3/31/2017 11:58:15 PM

Mattis suggests North Korea, not Iran or ISIS, is the biggest threat to U.S.

Olivier Knox
Chief Washington Correspondent
Yahoo News

Defense Secretary James Mattis, left, and North Korean leader Kim Jong Un. (Photos: Manuel Balce Ceneta/AP, Wong Maye-E/AP)

WASHINGTON — Defense Secretary James Mattis, when he led the U.S. Central Command that oversees operations in the Middle East, repeatedly said that the three gravest threats to the United States were “Iran, Iran, Iran.”

But at a press conference in London on Friday, the retired Marine general suggested that North Korea, with its ballistic missile and nuclear programs, now holds the top spot.

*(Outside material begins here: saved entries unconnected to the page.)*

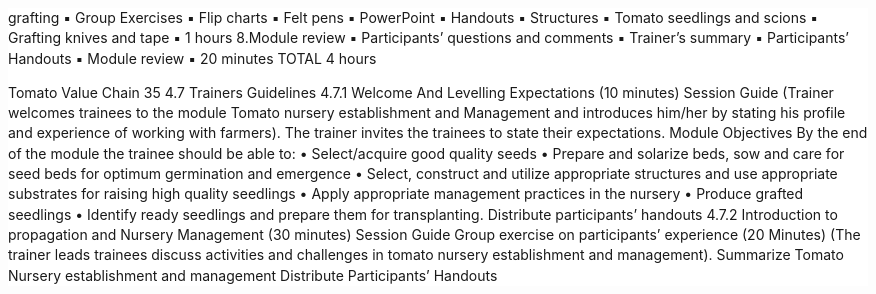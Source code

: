 grafting
▪ Group Exercises
▪ Flip charts
▪ Felt pens
▪ PowerPoint
▪ Handouts
▪ Structures
▪ Tomato seedlings and
scions
▪ Grafting knives and tape
▪ 1 hours
8.Module review
▪ Participants’
questions and
comments
▪ Trainer’s summary
▪ Participants’ Handouts
▪ Module review
▪ 20
minutes
TOTAL
4 hours

Tomato Value Chain
35
4.7
Trainers Guidelines
4.7.1 Welcome And Levelling Expectations (10 minutes)
Session Guide
(Trainer welcomes trainees to the module Tomato nursery
establishment and Management and introduces him/her by
stating his profile and experience of working with farmers).
The trainer invites the trainees to state their expectations.
Module Objectives
By the end of the module the trainee should be able to:
•
Select/acquire good quality seeds
•
Prepare and solarize beds, sow and care for seed beds for
optimum germination and emergence
•
Select, construct and utilize appropriate structures
and use appropriate substrates for raising high quality
seedlings
•
Apply appropriate management practices in the nursery
•
Produce grafted seedlings
•
Identify ready seedlings and prepare them for
transplanting.
Distribute
participants’
handouts
4.7.2 Introduction to  propagation and Nursery Management
(30 minutes)
Session Guide
Group exercise on participants’ experience (20 Minutes)
(The trainer leads trainees discuss activities and challenges in
tomato nursery establishment and management).
Summarize Tomato Nursery establishment and management
Distribute
Participants’
Handouts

Asked about his previous focus on Iran as the most serious threat, Mattis called Iran “the primary state sponsor of terrorism” but pivoted quickly to the secretive Stalinist regime in Pyongyang.

“In the larger scheme of things, obviously, in a global situation that’s dynamic, you’ve highlighted appropriately I think the North Korean threat,” Mattis said (the reporter had not mentioned North Korea).

Mattis noted that the United States was working at the United Nations and with allies and partners “including with those that we might be able to enlist in this effort to get North Korea under control” — a clear reference to the country’s patron, China.

“But right now, it [North Korea] appears to be going in a very reckless manner,” Mattis said, “and that’s got to be stopped.”

The issue is sure to be near the top of the agenda when President Trump hosts Chinese President Xi Jinping at his private Mar-a-Lago resort next week. Trump has sharply criticized China for not doing enough to curb North Korea’s behavior.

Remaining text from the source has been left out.